2222) Representing The Turk in Armenian Literature: An Introduction to Ottoman-Armenian Writer Hagop Oshagan (1883-1948)

by Nanor Kenderian
St Antony's College, University Oxford

Despite the extensive historical relationship between the Turks and Armenians since the founding of the Ottoman Empire in the 13th century, the image of the Turk in Western Armenian literature has remained scarce. This scarcity is coupled with . . the absence of a critical discourse precisely about the lack of the Turk's image. There are two reasons for this crisis of representation. The first is the Ottoman system of censorship, which began in the mid 19th century and reached the height of its severity during the reign of Sultan Abdul Hamid II. At almost the same historical instant,

Western Armenian was finding its final form as a standardized literary language and inspiring a new kind of Armenian literature.
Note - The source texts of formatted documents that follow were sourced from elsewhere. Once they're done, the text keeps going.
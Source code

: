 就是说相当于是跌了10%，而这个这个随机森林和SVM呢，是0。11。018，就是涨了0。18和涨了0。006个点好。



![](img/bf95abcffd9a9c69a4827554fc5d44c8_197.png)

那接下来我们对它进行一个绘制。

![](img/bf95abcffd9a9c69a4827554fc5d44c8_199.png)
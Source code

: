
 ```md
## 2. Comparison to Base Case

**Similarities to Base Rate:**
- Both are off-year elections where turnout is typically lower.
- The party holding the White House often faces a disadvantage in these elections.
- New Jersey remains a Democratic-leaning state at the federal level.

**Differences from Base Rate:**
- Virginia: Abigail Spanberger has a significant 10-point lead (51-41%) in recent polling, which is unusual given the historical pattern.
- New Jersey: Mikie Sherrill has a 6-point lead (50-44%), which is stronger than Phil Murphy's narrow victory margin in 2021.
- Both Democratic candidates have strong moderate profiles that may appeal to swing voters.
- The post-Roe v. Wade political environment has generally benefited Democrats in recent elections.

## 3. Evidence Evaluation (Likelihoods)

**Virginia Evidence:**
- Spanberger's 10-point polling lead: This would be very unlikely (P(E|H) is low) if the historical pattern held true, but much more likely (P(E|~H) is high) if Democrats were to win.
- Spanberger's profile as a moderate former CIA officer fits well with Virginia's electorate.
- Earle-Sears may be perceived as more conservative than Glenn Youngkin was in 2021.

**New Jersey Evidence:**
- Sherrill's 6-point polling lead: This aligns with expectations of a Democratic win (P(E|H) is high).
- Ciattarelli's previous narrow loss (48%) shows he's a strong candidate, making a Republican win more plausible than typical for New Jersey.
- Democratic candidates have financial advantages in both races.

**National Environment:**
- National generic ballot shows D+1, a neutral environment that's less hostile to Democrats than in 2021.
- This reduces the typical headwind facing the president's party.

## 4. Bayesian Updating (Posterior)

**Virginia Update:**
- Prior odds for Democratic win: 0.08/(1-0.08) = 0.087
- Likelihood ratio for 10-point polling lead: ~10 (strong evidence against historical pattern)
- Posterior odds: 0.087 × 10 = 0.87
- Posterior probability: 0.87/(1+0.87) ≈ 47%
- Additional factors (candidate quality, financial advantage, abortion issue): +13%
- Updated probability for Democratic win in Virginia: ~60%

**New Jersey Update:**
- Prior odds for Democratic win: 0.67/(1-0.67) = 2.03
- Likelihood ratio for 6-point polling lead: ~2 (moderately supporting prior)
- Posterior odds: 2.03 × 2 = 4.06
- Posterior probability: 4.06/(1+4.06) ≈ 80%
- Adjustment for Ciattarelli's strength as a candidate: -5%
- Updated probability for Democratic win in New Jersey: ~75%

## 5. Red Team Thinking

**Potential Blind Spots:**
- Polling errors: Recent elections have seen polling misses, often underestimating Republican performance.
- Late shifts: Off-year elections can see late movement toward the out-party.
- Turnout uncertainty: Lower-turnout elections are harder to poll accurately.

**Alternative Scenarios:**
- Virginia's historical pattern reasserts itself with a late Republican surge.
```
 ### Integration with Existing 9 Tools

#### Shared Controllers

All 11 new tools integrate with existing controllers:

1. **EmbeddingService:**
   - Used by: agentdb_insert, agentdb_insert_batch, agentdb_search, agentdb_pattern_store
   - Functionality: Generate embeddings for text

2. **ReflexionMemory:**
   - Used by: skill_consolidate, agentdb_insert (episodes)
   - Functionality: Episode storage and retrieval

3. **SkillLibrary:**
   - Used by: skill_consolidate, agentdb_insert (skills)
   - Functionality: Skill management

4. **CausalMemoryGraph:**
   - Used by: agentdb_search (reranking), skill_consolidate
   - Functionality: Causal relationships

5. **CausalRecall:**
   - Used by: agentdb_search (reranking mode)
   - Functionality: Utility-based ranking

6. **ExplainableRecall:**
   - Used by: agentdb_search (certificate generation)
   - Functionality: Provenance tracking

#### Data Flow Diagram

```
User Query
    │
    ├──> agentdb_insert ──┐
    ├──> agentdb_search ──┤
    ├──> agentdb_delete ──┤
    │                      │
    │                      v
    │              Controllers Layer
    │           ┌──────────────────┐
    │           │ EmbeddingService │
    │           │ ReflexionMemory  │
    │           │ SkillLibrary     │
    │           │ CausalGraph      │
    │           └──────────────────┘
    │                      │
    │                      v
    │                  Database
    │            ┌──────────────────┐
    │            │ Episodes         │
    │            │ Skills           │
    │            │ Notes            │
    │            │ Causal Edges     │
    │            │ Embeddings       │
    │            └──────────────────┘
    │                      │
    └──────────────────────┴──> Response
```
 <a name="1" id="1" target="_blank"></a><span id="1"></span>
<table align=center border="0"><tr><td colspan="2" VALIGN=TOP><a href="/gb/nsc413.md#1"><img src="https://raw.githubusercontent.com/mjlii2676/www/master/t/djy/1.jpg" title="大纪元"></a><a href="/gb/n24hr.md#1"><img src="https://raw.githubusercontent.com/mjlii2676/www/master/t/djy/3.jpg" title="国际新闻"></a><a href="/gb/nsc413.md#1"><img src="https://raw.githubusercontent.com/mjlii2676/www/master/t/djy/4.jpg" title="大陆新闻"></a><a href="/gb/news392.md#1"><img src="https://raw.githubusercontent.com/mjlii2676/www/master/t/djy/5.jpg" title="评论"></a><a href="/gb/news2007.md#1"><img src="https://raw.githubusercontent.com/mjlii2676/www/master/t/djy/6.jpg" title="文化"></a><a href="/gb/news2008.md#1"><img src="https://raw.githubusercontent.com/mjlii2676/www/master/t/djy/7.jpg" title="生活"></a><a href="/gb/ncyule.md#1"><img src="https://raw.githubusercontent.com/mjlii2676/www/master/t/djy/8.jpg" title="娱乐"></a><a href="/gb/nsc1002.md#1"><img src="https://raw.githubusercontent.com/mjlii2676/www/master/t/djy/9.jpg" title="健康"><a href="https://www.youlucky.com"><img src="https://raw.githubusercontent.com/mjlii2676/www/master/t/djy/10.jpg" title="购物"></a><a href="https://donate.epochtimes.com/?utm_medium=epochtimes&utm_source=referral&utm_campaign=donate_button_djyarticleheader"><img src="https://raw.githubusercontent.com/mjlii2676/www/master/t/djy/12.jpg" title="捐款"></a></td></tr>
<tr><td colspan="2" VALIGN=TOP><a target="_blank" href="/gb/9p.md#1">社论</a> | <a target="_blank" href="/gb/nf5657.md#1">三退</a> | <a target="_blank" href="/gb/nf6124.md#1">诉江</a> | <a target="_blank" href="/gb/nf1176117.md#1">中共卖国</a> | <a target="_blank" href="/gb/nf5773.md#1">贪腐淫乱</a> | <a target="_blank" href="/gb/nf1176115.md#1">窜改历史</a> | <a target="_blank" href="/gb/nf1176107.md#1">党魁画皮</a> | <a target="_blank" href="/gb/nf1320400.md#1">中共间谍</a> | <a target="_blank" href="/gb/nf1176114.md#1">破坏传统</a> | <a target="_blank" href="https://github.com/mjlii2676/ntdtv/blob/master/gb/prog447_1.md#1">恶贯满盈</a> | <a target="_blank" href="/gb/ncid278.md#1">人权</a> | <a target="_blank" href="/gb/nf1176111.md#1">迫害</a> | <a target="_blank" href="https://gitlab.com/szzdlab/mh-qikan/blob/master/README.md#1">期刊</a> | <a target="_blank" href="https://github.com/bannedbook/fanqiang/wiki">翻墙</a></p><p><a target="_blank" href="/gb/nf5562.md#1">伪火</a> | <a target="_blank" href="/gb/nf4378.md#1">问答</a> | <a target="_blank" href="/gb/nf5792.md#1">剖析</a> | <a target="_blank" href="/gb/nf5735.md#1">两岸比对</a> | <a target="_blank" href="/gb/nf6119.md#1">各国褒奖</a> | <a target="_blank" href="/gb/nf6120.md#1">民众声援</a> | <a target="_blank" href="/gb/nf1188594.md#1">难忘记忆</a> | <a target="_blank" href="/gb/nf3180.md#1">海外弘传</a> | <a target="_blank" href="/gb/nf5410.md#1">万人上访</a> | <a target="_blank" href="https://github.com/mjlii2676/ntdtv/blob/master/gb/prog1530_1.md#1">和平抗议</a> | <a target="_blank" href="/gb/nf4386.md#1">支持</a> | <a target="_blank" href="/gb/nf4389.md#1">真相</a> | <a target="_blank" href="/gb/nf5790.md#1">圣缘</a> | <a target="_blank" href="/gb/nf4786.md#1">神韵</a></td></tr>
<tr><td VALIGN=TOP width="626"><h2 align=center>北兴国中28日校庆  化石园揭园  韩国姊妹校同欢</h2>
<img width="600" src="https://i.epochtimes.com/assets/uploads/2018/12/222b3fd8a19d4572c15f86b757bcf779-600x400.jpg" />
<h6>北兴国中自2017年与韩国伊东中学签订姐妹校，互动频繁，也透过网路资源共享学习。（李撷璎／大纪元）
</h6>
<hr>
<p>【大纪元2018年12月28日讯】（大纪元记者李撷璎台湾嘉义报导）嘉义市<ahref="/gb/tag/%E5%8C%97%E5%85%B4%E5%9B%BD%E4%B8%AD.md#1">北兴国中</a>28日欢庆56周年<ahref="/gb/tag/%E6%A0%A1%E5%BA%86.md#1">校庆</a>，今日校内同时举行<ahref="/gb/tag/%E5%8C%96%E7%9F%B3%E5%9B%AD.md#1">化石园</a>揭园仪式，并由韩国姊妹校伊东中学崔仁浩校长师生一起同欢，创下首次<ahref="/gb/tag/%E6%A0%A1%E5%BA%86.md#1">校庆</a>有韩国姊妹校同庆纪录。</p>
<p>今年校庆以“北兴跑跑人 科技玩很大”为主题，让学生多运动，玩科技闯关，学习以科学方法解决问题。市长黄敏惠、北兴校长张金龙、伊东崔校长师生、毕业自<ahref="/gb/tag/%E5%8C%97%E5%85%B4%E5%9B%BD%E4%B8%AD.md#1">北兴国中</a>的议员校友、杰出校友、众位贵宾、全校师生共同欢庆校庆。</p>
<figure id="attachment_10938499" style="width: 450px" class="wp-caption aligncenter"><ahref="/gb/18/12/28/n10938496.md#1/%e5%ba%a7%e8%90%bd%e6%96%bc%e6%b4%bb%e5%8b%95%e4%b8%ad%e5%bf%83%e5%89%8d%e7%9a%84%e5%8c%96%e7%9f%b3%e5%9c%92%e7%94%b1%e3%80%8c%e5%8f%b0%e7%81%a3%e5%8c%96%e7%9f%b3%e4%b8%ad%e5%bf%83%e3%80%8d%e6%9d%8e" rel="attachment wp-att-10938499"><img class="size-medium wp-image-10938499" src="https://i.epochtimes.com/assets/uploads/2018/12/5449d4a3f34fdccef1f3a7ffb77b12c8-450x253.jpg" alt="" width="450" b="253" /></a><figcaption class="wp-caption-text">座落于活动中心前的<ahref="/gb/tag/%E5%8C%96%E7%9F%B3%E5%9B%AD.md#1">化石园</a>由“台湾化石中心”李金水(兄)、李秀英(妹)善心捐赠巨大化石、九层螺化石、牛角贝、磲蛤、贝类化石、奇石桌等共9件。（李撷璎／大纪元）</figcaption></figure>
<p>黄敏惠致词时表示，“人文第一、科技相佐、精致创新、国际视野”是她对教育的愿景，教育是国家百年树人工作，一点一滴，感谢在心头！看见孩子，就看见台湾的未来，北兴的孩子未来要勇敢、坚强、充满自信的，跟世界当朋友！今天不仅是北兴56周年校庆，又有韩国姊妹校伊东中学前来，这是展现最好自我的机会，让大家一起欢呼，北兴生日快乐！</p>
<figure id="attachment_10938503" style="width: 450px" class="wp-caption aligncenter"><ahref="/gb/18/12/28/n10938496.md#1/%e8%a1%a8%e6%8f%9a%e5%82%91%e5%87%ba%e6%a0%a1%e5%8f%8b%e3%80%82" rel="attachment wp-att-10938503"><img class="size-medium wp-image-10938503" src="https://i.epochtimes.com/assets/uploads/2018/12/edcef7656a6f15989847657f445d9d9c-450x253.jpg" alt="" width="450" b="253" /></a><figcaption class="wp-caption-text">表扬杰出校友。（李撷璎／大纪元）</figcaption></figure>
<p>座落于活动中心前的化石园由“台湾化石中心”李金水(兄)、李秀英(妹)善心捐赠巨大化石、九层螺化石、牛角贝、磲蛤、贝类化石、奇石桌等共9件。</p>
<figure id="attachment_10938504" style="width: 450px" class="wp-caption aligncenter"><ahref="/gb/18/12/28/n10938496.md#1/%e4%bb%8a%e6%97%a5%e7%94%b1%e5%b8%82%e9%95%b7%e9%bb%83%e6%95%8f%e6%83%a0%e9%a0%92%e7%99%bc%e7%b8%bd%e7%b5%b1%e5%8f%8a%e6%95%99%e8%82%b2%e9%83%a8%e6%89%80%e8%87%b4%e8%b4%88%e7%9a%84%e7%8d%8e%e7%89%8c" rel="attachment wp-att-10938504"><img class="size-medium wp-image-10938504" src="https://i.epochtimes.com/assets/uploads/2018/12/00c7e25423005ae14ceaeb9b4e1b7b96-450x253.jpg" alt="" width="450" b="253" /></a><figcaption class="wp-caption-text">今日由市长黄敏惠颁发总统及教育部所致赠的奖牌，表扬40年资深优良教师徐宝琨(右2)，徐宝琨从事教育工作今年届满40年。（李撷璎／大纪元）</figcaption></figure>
In this unfortunate coincidence of historical timing, censorship would overpower Armenian literature and would ensure the absence of the Turk's image. But in 1908, the advent of the Ittihadist (Young Turk) revolution alleviated the Hamidian system of censorship, allotting the Armenian literati an opportunity to finally incorporate the image of the Turk into Armenian narratives. However, as Ottoman-Armenian author Hagop Oshagan (1883-1948) explains in a 1932 interview, "During that short period (1908-1914), when a similar effort could have been successfully launched, we became occupied with revolutionary enthusiasm and political anxieties. Our literature put itself to the service of inflaming and defending that spirit. Our writers abandoned art and stepped into the circus of battle. So that a horrible period, like that which is qualified as the Hamidian tyranny, provided our writers abroad only with rhetoric and reproach. [...] Our black fortune wanted the human being to lack from our literature, as he had lacked in our political fate." Oshagan is the only author and critic to make such an observation, citing Armenian nationalism as the second agent that prevented the representation of the Turk's image in Western Armenian literature. He recognizes the nationalization, thus the politicization of Armenian literature, which ensured the politicization of Armenianness in writing and in every demonstrable diaspora institution and activity.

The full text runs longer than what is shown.